Article – BusinessDesk
Dec. 30 (BusinessDesk) – The New Zealand dollar is heading for a 2 percent gain against the greenback this year, belying the currency’s volatility in a year that delivered unexpected results in the UK’s vote on European Union membership and the US presidential …Friday 30 December 2016 02:01 PM
NZ dollar heads for 2% gain in 2016, belying volatile year
By Paul McBeth
Dec. 30 (BusinessDesk) – The New Zealand dollar is heading for a 2 percent gain against the greenback this year, belying the currency’s volatility in a year that delivered unexpected results in the UK’s vote on European Union membership and the US presidential election, as well as local interest rates sinking to a new record low.
The kiwi traded at 69.63 US cents at 1.30pm in Wellington from 68.25 cents at the start of the year. However, New Zealand’s currency fell as low as 63.46 cents in January and peaked at 74.85 cents in September in a year that whipped the kiwi back and forth.
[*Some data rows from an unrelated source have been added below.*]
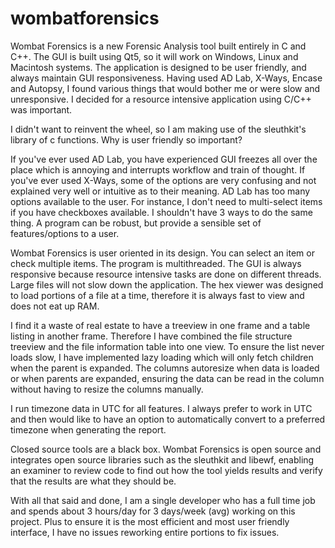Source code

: # wombatforensics

Wombat Forensics is a new Forensic Analysis tool built entirely in C and C++. The GUI is built using Qt5, so it will work on Windows, Linux and Macintosh systems. The application is designed to be user friendly, and always maintain GUI responsiveness. Having used AD Lab, X-Ways, Encase and Autopsy, I found various things that would bother me or were slow and unresponsive. I decided for a resource intensive application using C/C++ was important.

I didn't want to reinvent the wheel, so I am making use of the sleuthkit's library of c functions. Why is user friendly so important?

If you've ever used AD Lab, you have experienced GUI freezes all over the place which is annoying and interrupts workflow and train of thought. If you've ever used X-Ways, some of the options are very confusing and not explained very well or intuitive as to their meaning. AD Lab has too many options available to the user. For instance, I don't need to multi-select items if you have checkboxes available. I shouldn't have 3 ways to do the same thing. A program can be robust, but provide a sensible set of features/options to a user.

Wombat Forensics is user oriented in its design. You can select an item or check multiple items. The program is multithreaded. The GUI is always responsive because resource intensive tasks are done on different threads. Large files will not slow down the application. The hex viewer was designed to load portions of a file at a time, therefore it is always fast to view and does not eat up RAM.

I find it a waste of real estate to have a treeview in one frame and a table listing in another frame. Therefore I have combined the file structure treeview and the file information table into one view. To ensure the list never loads slow, I have implemented lazy loading which will only fetch children when the parent is expanded. The columns autoresize when data is loaded or when parents are expanded, ensuring the data can be read in the column without having to resize the columns manually.

I run timezone data in UTC for all features. I always prefer to work in UTC and then would like to have an option to automatically convert to a preferred timezone when generating the report.

Closed source tools are a black box. Wombat Forensics is open source and integrates open source libraries such as the sleuthkit and libewf, enabling an examiner to review code to find out how the tool yields results and verify that the results are what they should be.

With all that said and done, I am a single developer who has a full time job and spends about 3 hours/day for 3 days/week (avg) working on this project. Plus to ensure it is the most efficient and most user friendly interface, I have no issues reworking entire portions to fix issues.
The greenback rallied through the final two months of the year after the surprise election of Donald Trump to the US presidency on a campaign of tax cuts and infrastructure spending gave the US Federal Reserve room to signal faster interest rate hikes next year after failing to deliver tighter policy this year.
The US dollar appreciation has slowed heading into the end of the financial year as investors look to lock in profits from that gain and as China reduced the weighting of the US dollar in its yuan index basket of currencies.
“We’re definitely seeing some profit-taking, that’s most of it, and the yuan thing exacerbated it in thin, illiquid markets,” said Tim Kelleher, head of institutional FX sales NZ at ASB Institutional in Auckland. “There’s been a big squeeze over the new year on US dollars – the forward market’s quite illiquid – but it will get better” once trading desks re-open in January, he said.
The higher track for US interest rates has revived interest in global bond markets and boosted rates around the world, sapping expectations New Zealand’s Reserve Bank will have to cut the official cash rate again. New Zealand’s two-year swap rate was unchanged at 2.5 percent and is down from 2.83 percent a year ago, while 10-year swaps at 3.58 percent were down from 3.73 percent at the end of 2015.
On a trade-weighted basis, the kiwi is heading for a 4.4 percent gain in the year, trading at 77.57 at 1.30pm in Wellington from 74.28 at the end of 2016. Again, the TWI was more volatile, peaking at 79.30 in September, having troughed at 70.44 in January.
The kiwi is heading for a 22 percent gain against the British pound after the UK’s currency was re-rated by investors after the surprise vote against Britain retaining its EU membership in late June. The kiwi traded at 56.63 British pence from 46.30 pence at the end of last year.
The local currency is heading for a 4.9 percent increase to 65.97 euro cents and a 2.6 percent rise to 96.15 Australian cents since the start of the year.
The kiwi is heading for an 8.7 percent gain to 4.8417 Chinese yuan, and a 1.1 percent decline to 81.04 yen.